- [Instructions to follow]: Lines where the string "Shaded" appears are to be copied from the entries below.
___ Extracted material ___
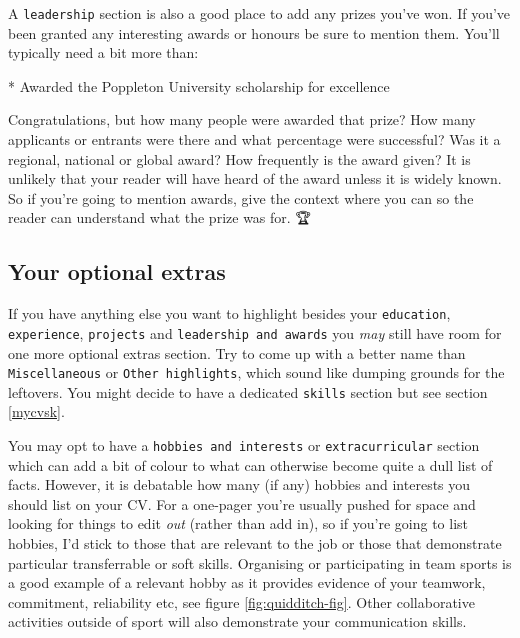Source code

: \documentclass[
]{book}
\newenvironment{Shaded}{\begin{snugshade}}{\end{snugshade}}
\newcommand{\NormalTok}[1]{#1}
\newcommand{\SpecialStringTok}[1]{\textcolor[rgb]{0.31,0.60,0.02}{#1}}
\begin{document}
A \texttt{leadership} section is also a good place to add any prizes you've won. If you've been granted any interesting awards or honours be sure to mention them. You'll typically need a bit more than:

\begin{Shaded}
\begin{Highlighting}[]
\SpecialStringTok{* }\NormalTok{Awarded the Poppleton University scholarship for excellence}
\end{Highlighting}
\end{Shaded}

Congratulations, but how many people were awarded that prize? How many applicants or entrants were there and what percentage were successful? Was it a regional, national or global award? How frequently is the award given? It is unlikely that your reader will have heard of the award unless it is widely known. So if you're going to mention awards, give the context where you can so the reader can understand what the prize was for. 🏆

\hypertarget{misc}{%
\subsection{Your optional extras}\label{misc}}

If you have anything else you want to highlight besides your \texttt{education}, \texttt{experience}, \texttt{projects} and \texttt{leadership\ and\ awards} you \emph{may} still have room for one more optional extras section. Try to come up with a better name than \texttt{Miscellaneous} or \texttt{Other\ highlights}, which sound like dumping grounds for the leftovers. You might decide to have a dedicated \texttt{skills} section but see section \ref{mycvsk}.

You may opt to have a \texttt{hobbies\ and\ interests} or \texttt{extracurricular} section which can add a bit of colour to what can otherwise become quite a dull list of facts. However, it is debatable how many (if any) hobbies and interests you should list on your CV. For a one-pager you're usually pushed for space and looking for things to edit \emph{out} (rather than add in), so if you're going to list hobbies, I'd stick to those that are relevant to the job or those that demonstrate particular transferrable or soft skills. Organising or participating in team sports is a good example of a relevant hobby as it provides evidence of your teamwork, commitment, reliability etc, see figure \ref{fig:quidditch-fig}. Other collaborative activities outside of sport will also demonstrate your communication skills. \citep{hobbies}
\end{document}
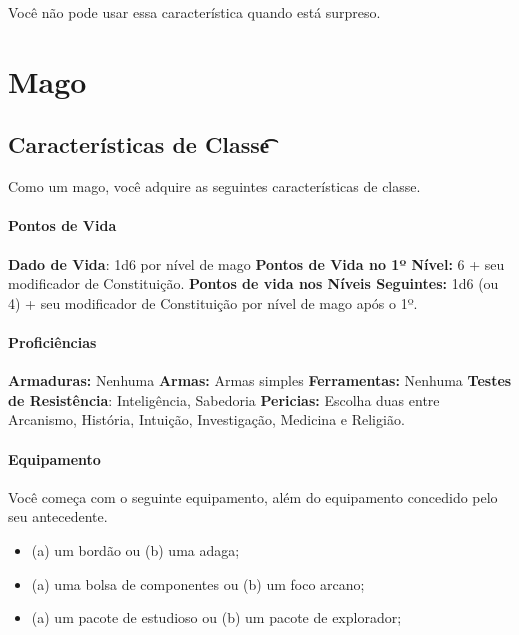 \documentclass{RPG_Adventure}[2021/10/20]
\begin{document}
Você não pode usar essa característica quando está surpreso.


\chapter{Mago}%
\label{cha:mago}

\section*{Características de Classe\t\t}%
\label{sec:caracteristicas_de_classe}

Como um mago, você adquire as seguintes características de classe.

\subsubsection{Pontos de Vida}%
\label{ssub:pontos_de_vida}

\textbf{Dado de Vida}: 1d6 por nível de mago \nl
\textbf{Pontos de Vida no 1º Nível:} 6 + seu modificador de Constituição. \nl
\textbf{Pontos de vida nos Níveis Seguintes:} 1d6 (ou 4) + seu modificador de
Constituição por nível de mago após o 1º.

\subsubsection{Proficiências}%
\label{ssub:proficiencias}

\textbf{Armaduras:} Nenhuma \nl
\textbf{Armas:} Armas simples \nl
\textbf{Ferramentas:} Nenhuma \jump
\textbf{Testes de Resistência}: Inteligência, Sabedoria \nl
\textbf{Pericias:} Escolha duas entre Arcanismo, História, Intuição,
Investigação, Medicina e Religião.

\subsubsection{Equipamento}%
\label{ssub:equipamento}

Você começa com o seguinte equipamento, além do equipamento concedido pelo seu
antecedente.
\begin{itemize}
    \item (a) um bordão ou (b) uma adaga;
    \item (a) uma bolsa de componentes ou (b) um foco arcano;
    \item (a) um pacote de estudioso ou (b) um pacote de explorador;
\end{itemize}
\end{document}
___
- [Result for this exercise]:
\newenvironment{Shaded}{\begin{snugshade}}{\end{snugshade}}
\begin{Shaded}
\end{Shaded}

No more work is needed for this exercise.